Après avoir testé plusieurs gens avec plus ou moins de succès, Starz se lance dans la série sérieuse et d'ambition : la série politique. Boss offre un pilote très bien foutu, niveau scénario où
l'on en fait pas des tonnes mais où l'on appui où il faut et où ça fait mal, niveau réalisation où l'on reste sobre comme il faut et notamment comme les scènes de crise de nerf de Thomas Kane qui
sont très intenses, et enfin niveau cast où l'on joue à fond la carte d'un Kelsey Grammer qui a réussi sa reconversion de la comédie au drama pur ici. Alors après il y a tout de même quelques
défauts, notamment de rythme où le pilot a du mal à intervenir très vite au début de l'histoire. On comprend très bien ce qui se passe mais pas vraiment où l'on veut en venir. C'est peut être le
seul défaut que j'ai réussi à relever dans ce premier épisode. Après le personnage de Thomas Kane est vraiment bien travaillé, et sa prise de pouvoir va vraiment changer la donne.
Dans les coulisses du pouvoir de la ville de Chicago. Le maire, atteint de dégénérescence mentale, tente de cacher son état à son entourage.
J'ai hâte de voir ce que sa maladie va lui causer comme dégâts et si l'on peut aller plus loin que ses crises de panique où encore de folie en pleine assemblée. Par ailleurs, Gus Van
Sant réalisateur de ce premier épisode permet de faire ressortir ce que seul le cinéma arrive à faire : la vérité. On sent qu'il est là pour donner le temps. De toute façon ses films sont là pour
confirmer, Harvey Milk était presque un exemple à part entière. Ce dernier exposait un véritable fait politique et ses diverses batailles pour les droits des homosexuels. Cette fois c'est du côté
du politique un peu vislard que l'on se tourne et que l'on contourne quelques règles de bonne condition. On a donc droit à une scène érotique assez bien filmée, et surtout l'assemblage des plans
est une réussite pure et exquise. Boss est donc une série que l'on attends pas vraiment, qui offre aussi son lot de moments WTF. Je suis content car c'est bel et bien ce que j'attendais.

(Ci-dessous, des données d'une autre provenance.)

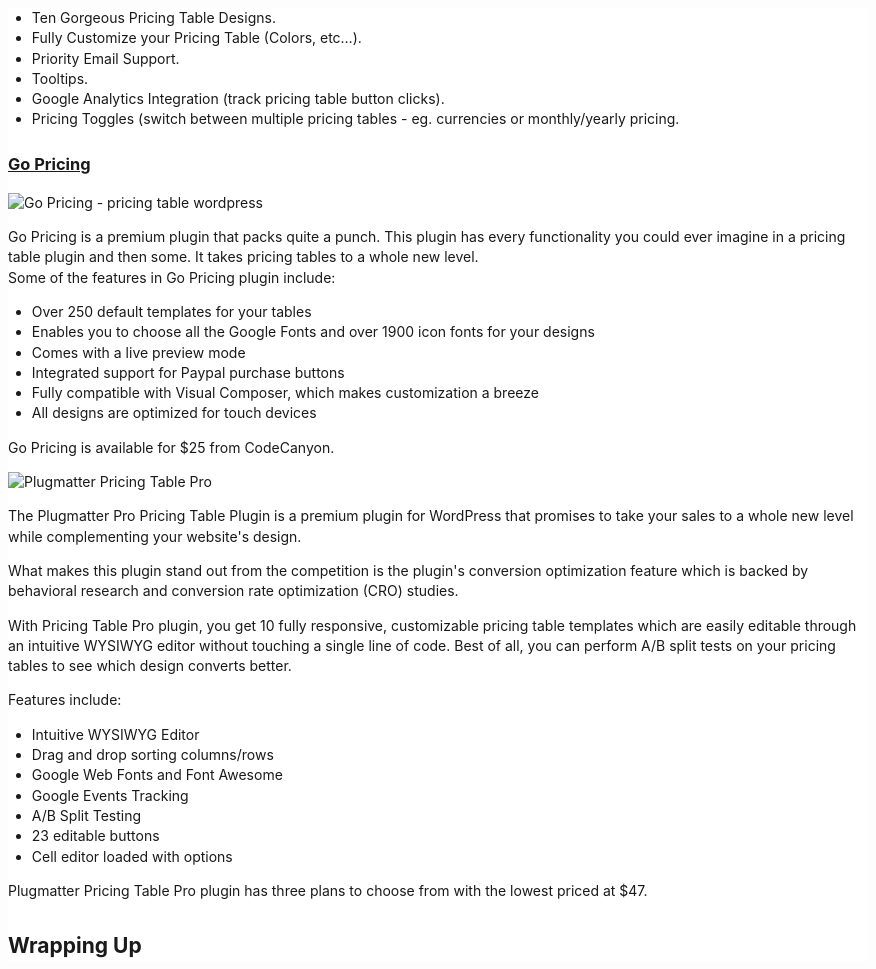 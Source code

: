   * Ten Gorgeous Pricing Table Designs.
  * Fully Customize your Pricing Table (Colors, etc…).
  * Priority Email Support.
  * Tooltips.
  * Google Analytics Integration (track pricing table button clicks).
  * Pricing Toggles (switch between multiple pricing tables - eg. currencies or monthly/yearly pricing.

### [Go Pricing](https://codecanyon.net/item/go-pricing-wordpress-responsive-pricing-tables/3725820)

![Go Pricing - pricing table wordpress](https://kinsta.com/wp-content/uploads/2016/08/Go-Pricing.jpg)

Go Pricing is a premium plugin that packs quite a punch. This plugin has every functionality you could ever imagine in a pricing table plugin and then some. It takes pricing tables to a whole new level.  
Some of the features in Go Pricing plugin include:

  * Over 250 default templates for your tables
  * Enables you to choose all the Google Fonts and over 1900 icon fonts for your designs
  * Comes with a live preview mode
  * Integrated support for Paypal purchase buttons
  * Fully compatible with Visual Composer, which makes customization a breeze
  * All designs are optimized for touch devices

Go Pricing is available for $25 from CodeCanyon.

![Plugmatter Pricing Table Pro](https://kinsta.com/wp-content/uploads/2016/08/Plugmatter-Pricing-Table-Pro.jpg)

The Plugmatter Pro Pricing Table Plugin is a premium plugin for WordPress that promises to take your sales to a whole new level while complementing your website's design.

What makes this plugin stand out from the competition is the plugin's conversion optimization feature which is backed by behavioral research and conversion rate optimization (CRO) studies.

With Pricing Table Pro plugin, you get 10 fully responsive, customizable pricing table templates which are easily editable through an intuitive WYSIWYG editor without touching a single line of code. Best of all, you can perform A/B split tests on your pricing tables to see which design converts better.

Features include:

  * Intuitive WYSIWYG Editor
  * Drag and drop sorting columns/rows
  * Google Web Fonts and Font Awesome
  * Google Events Tracking
  * A/B Split Testing
  * 23 editable buttons
  * Cell editor loaded with options

Plugmatter Pricing Table Pro plugin has three plans to choose from with the lowest priced at $47.

## Wrapping Up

Pertinemment, ce pilote, à défaut d'être le meilleur pilote de la rentrée est curieux. On s'intéresse à pas mal de malaises au sein de la politique, on prend le tout au sens aiguisé du terme.
Après, forcément il y a eu mieux si l'on commence à revoir The West Wing, mais je suis certain que Boss pourra vous aller comme un gant. A condition d'aimer la politique car on dort, mange et
boit politique. Même si certaines parties plus personnelles de l'épisode nous propose une alternative, on sait qu'au fond tout a un lien avec la politique, sans cette fameuse maladie qui a juste
un impact sur le sujet en lui même. Au final, le pilote de Boss était pas mal, je suis curieux de voir la suite, il m'a intrigué, surtout derrière quelques petites choses de brillantes et puis la
présence de Connie Nielsen ce qui n'est pas négligeable non plus.
Note : 6.5/10. En bref, un premier épisode curieux, qui rempli ses objectifs.